Pouco antes de sua morte ser anunciada, o combatente havia gravado um vídeo direcionado aos seus amigos e familiares, no qual celebrava a derrubada de um drone russo FPV com tiros de fuzil, exibindo o equipamento danificado com orgulho como um "prêmio de guerra".
No registro em vídeo, Fernando aparece sorridente, cumprimentando os conhecidos de sua cidade natal e detalhando como conseguiu abater o dispositivo eletrônico utilizando sua arma de fogo. Ele explicou que o drone carregava um explosivo na parte superior e funcionava por controle remoto, mas acabou incendiando e caindo após ser atingido pelos disparos.

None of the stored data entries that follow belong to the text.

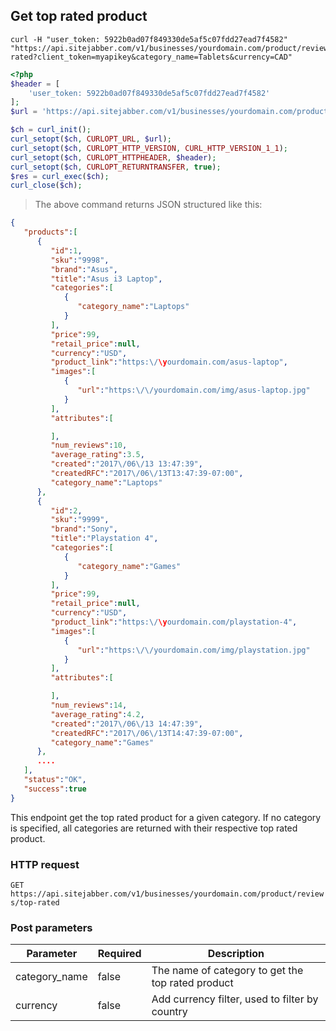 ## Get top rated product

```shell
curl -H "user_token: 5922b0ad07f849330de5af5c07fdd27ead7f4582" "https://api.sitejabber.com/v1/businesses/yourdomain.com/product/reviews/top-rated?client_token=myapikey&category_name=Tablets&currency=CAD"
```

```php
<?php
$header = [
	'user_token: 5922b0ad07f849330de5af5c07fdd27ead7f4582'
];
$url = 'https://api.sitejabber.com/v1/businesses/yourdomain.com/product/reviews/top-rated?client_token=myapikey&category_name=Tablets&currency=CAD';

$ch = curl_init();
curl_setopt($ch, CURLOPT_URL, $url);
curl_setopt($ch, CURLOPT_HTTP_VERSION, CURL_HTTP_VERSION_1_1);
curl_setopt($ch, CURLOPT_HTTPHEADER, $header);
curl_setopt($ch, CURLOPT_RETURNTRANSFER, true);
$res = curl_exec($ch);
curl_close($ch);
```

> The above command returns JSON structured like this:

```json
{  
   "products":[  
      {
         "id":1,
         "sku":"9998",
         "brand":"Asus",
         "title":"Asus i3 Laptop",
         "categories":[  
            {  
               "category_name":"Laptops"
            }
         ],
         "price":99,
         "retail_price":null,
         "currency":"USD",
         "product_link":"https:\/\yourdomain.com/asus-laptop",
         "images":[  
            {  
               "url":"https:\/\/yourdomain.com/img/asus-laptop.jpg"
            }
         ],
         "attributes":[  

         ],
         "num_reviews":10,
         "average_rating":3.5,
         "created":"2017\/06\/13 13:47:39",
         "createdRFC":"2017\/06\/13T13:47:39-07:00",
         "category_name":"Laptops"
      },
      {  
         "id":2,
         "sku":"9999",
         "brand":"Sony",
         "title":"Playstation 4",
         "categories":[  
            {  
               "category_name":"Games"
            }
         ],
         "price":99,
         "retail_price":null,
         "currency":"USD",
         "product_link":"https:\/\yourdomain.com/playstation-4",
         "images":[  
            {  
               "url":"https:\/\/yourdomain.com/img/playstation.jpg"
            }
         ],
         "attributes":[  

         ],
         "num_reviews":14,
         "average_rating":4.2,
         "created":"2017\/06\/13 14:47:39",
         "createdRFC":"2017\/06\/13T14:47:39-07:00",
         "category_name":"Games"
      },
      ....
   ],
   "status":"OK",
   "success":true
}
```

This endpoint get the top rated product for a given category. If no category is specified, all categories are returned with their respective top rated product.

### HTTP request

`GET https://api.sitejabber.com/v1/businesses/yourdomain.com/product/reviews/top-rated`

### Post parameters

Parameter | Required | Description
--------- | ------- | -----------
category_name | false | The name of category to get the top rated product
currency | false | Add currency filter, used to filter by country
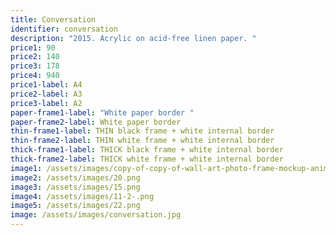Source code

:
 ```yaml
---
title: Conversation
identifier: conversation
description: "2015. Acrylic on acid-free linen paper. "
price1: 90
price2: 140
price3: 178
price4: 940
price1-label: A4
price2-label: A3
price3-label: A2
paper-frame1-label: "White paper border "
paper-frame2-label: White paper border
thin-frame1-label: THIN black frame + white internal border
thin-frame2-label: THIN white frame + white internal border
thick-frame1-label: THICK black frame + white internal border
thick-frame2-label: THICK white frame + white internal border
image1: /assets/images/copy-of-copy-of-wall-art-photo-frame-mockup-animated-instagram-story-1-.png
image2: /assets/images/20.png
image3: /assets/images/15.png
image4: /assets/images/11-2-.png
image5: /assets/images/22.png
image: /assets/images/conversation.jpg
---
```

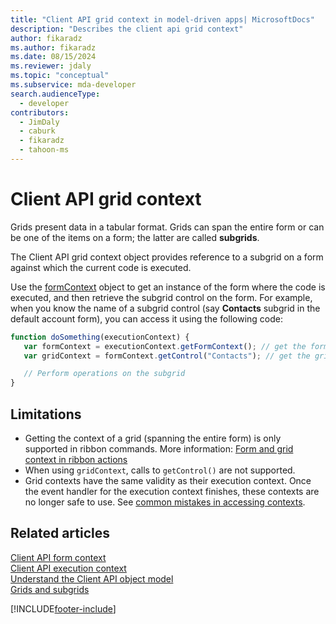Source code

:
 ```yaml
---
title: "Client API grid context in model-driven apps| MicrosoftDocs"
description: "Describes the client api grid context"
author: fikaradz
ms.author: fikaradz
ms.date: 08/15/2024
ms.reviewer: jdaly
ms.topic: "conceptual"
ms.subservice: mda-developer
search.audienceType: 
  - developer
contributors: 
  - JimDaly
  - caburk
  - fikaradz
  - tahoon-ms
---
```

# Client API grid context

Grids present data in a tabular format. Grids can span the entire form or can be one of the items on a form; the latter are called **subgrids**.

The Client API grid context object provides reference to a subgrid on a form against which the current code is executed. 

Use the [formContext](clientapi-form-context.md) object to get an instance of the form where the code is executed, and then retrieve the subgrid control on the form. For example, when you know the name of a subgrid control (say **Contacts** subgrid in the default account form), you can access it using the following code:

```JavaScript
function doSomething(executionContext) {
   var formContext = executionContext.getFormContext(); // get the form Context
   var gridContext = formContext.getControl("Contacts"); // get the grid context

   // Perform operations on the subgrid
}
```

## Limitations

- Getting the context of a grid (spanning the entire form) is only supported in ribbon commands. More information: [Form and grid context in ribbon actions](../pass-data-page-parameter-ribbon-actions.md#form-and-grid-context-in-ribbon-actions)
- When using `gridContext`, calls to `getControl()` are not supported.
- Grid contexts have the same validity as their execution context. Once the event handler for the execution context finishes, these contexts are no longer safe to use. See [common mistakes in accessing contexts](./clientapi-execution-context.md#common-mistakes-in-accessing-contexts).


## Related articles

[Client API form context](clientapi-form-context.md)   
[Client API execution context](clientapi-execution-context.md)   
[Understand the Client API object model](understand-clientapi-object-model.md)  
[Grids and subgrids](reference/grids.md)



[!INCLUDE[footer-include](../../../includes/footer-banner.md)]
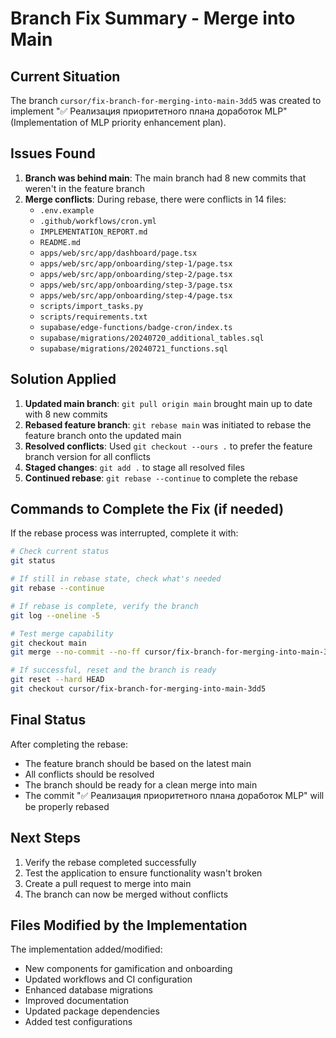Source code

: # Branch Fix Summary - Merge into Main

## Current Situation
The branch `cursor/fix-branch-for-merging-into-main-3dd5` was created to implement "✅ Реализация приоритетного плана доработок MLP" (Implementation of MLP priority enhancement plan).

## Issues Found
1. **Branch was behind main**: The main branch had 8 new commits that weren't in the feature branch
2. **Merge conflicts**: During rebase, there were conflicts in 14 files:
   - `.env.example`
   - `.github/workflows/cron.yml`
   - `IMPLEMENTATION_REPORT.md`
   - `README.md`
   - `apps/web/src/app/dashboard/page.tsx`
   - `apps/web/src/app/onboarding/step-1/page.tsx`
   - `apps/web/src/app/onboarding/step-2/page.tsx`
   - `apps/web/src/app/onboarding/step-3/page.tsx`
   - `apps/web/src/app/onboarding/step-4/page.tsx`
   - `scripts/import_tasks.py`
   - `scripts/requirements.txt`
   - `supabase/edge-functions/badge-cron/index.ts`
   - `supabase/migrations/20240720_additional_tables.sql`
   - `supabase/migrations/20240721_functions.sql`

## Solution Applied
1. **Updated main branch**: `git pull origin main` brought main up to date with 8 new commits
2. **Rebased feature branch**: `git rebase main` was initiated to rebase the feature branch onto the updated main
3. **Resolved conflicts**: Used `git checkout --ours .` to prefer the feature branch version for all conflicts
4. **Staged changes**: `git add .` to stage all resolved files
5. **Continued rebase**: `git rebase --continue` to complete the rebase

## Commands to Complete the Fix (if needed)

If the rebase process was interrupted, complete it with:

```bash
# Check current status
git status

# If still in rebase state, check what's needed
git rebase --continue

# If rebase is complete, verify the branch
git log --oneline -5

# Test merge capability
git checkout main
git merge --no-commit --no-ff cursor/fix-branch-for-merging-into-main-3dd5

# If successful, reset and the branch is ready
git reset --hard HEAD
git checkout cursor/fix-branch-for-merging-into-main-3dd5
```

## Final Status
After completing the rebase:
- The feature branch should be based on the latest main
- All conflicts should be resolved
- The branch should be ready for a clean merge into main
- The commit "✅ Реализация приоритетного плана доработок MLP" will be properly rebased

## Next Steps
1. Verify the rebase completed successfully
2. Test the application to ensure functionality wasn't broken
3. Create a pull request to merge into main
4. The branch can now be merged without conflicts

## Files Modified by the Implementation
The implementation added/modified:
- New components for gamification and onboarding
- Updated workflows and CI configuration
- Enhanced database migrations
- Improved documentation
- Updated package dependencies
- Added test configurations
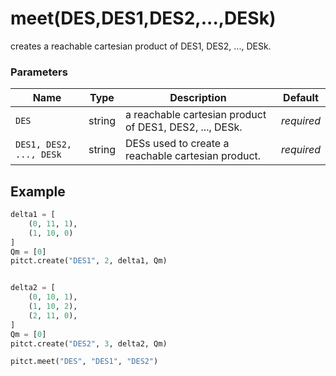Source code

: # meet(DES,DES1,DES2,...,DESk)

creates a reachable cartesian product of DES1, DES2, ..., DESk.

### Parameters
| Name                         | Type   | Description                                                  |  Default   |
|------------------------------|--------|--------------------------------------------------------------|------------|
| `DES`                        | string | a reachable cartesian product of DES1, DES2, ..., DESk.      | *required* |
| `DES1, DES2, ..., DESk`      | string | DESs used to create a reachable cartesian product.           | *required* |


## Example

```python title="sample 1"
delta1 = [
    (0, 11, 1),
    (1, 10, 0)
]
Qm = [0]
pitct.create("DES1", 2, delta1, Qm)


delta2 = [
    (0, 10, 1),
    (1, 10, 2),
    (2, 11, 0),
]
Qm = [0]
pitct.create("DES2", 3, delta2, Qm)

pitct.meet("DES", "DES1", "DES2")

```
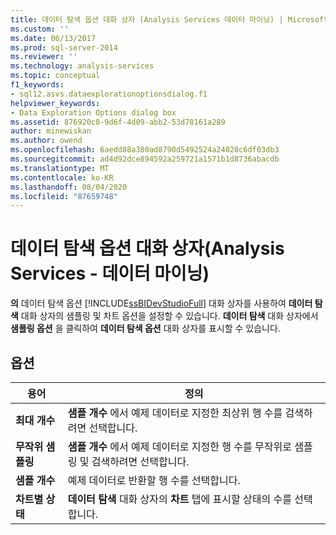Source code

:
 ```yaml
---
title: 데이터 탐색 옵션 대화 상자 (Analysis Services 데이터 마이닝) | Microsoft Docs
ms.custom: ''
ms.date: 06/13/2017
ms.prod: sql-server-2014
ms.reviewer: ''
ms.technology: analysis-services
ms.topic: conceptual
f1_keywords:
- sql12.asvs.dataexplorationoptionsdialog.f1
helpviewer_keywords:
- Data Exploration Options dialog box
ms.assetid: 876920c8-9d6f-4d09-abb2-53d78161a289
author: minewiskan
ms.author: owend
ms.openlocfilehash: 6aedd88a380ad8790d5492524a24028c6df03db3
ms.sourcegitcommit: ad4d92dce894592a259721a1571b1d8736abacdb
ms.translationtype: MT
ms.contentlocale: ko-KR
ms.lasthandoff: 08/04/2020
ms.locfileid: "87659748"
---
```

# <a name="data-exploration-options-dialog-box-analysis-services---data-mining"></a>데이터 탐색 옵션 대화 상자(Analysis Services - 데이터 마이닝)
  **의** 데이터 탐색 옵션 [!INCLUDE[ssBIDevStudioFull](../includes/ssbidevstudiofull-md.md)] 대화 상자를 사용하여 **데이터 탐색** 대화 상자의 샘플링 및 차트 옵션을 설정할 수 있습니다. **데이터 탐색** 대화 상자에서 **샘플링 옵션** 을 클릭하여 **데이터 탐색 옵션** 대화 상자를 표시할 수 있습니다.  
  
## <a name="options"></a>옵션  
  
|용어|정의|  
|----------|----------------|  
|**최대 개수**|**샘플 개수** 에서 예제 데이터로 지정한 최상위 행 수를 검색하려면 선택합니다.|  
|**무작위 샘플링**|**샘플 개수** 에서 예제 데이터로 지정한 행 수를 무작위로 샘플링 및 검색하려면 선택합니다.|  
|**샘플 개수**|예제 데이터로 반환할 행 수를 선택합니다.|  
|**차트별 상태**|**데이터 탐색** 대화 상자의 **차트** 탭에 표시할 상태의 수를 선택합니다.|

O soldado chegou a mostrar a marca da bala na estrutura de fibra de carbono do aparelho e celebrou o fato de o grupo ter recolhido o objeto para lhe entregar como um troféu de batalha. A notícia repercutiu intensamente nas redes sociais, onde Fernando interagia e também aparecia em publicações de outros combatentes.
No arquivo, postado pelo perfil de um companheiro de farda conhecido como "Baddoy", o brasileiro aparece ao lado de outros soldados estrangeiros dentro de um veículo a caminho de uma missão, demonstrando um clima de descontração e camaradagem antes do envio ao fronte.
Muitos brasileiros têm viajado para a região atraídos pelo espírito de aventura, oportunidades de recomeço ou por promessas de remunerações atraentes que podem chegar a cerca de R$ 50 mil por mês. No entanto, os riscos extremos da zona de combate continuam cobrando um preço alto; em 2025, outro combatente de Mato Grosso, o soldado Jackson Aurélio Lourenço do Rosário, natural de Cáceres, também perdeu a vida em meio aos confrontos da mesma guerra.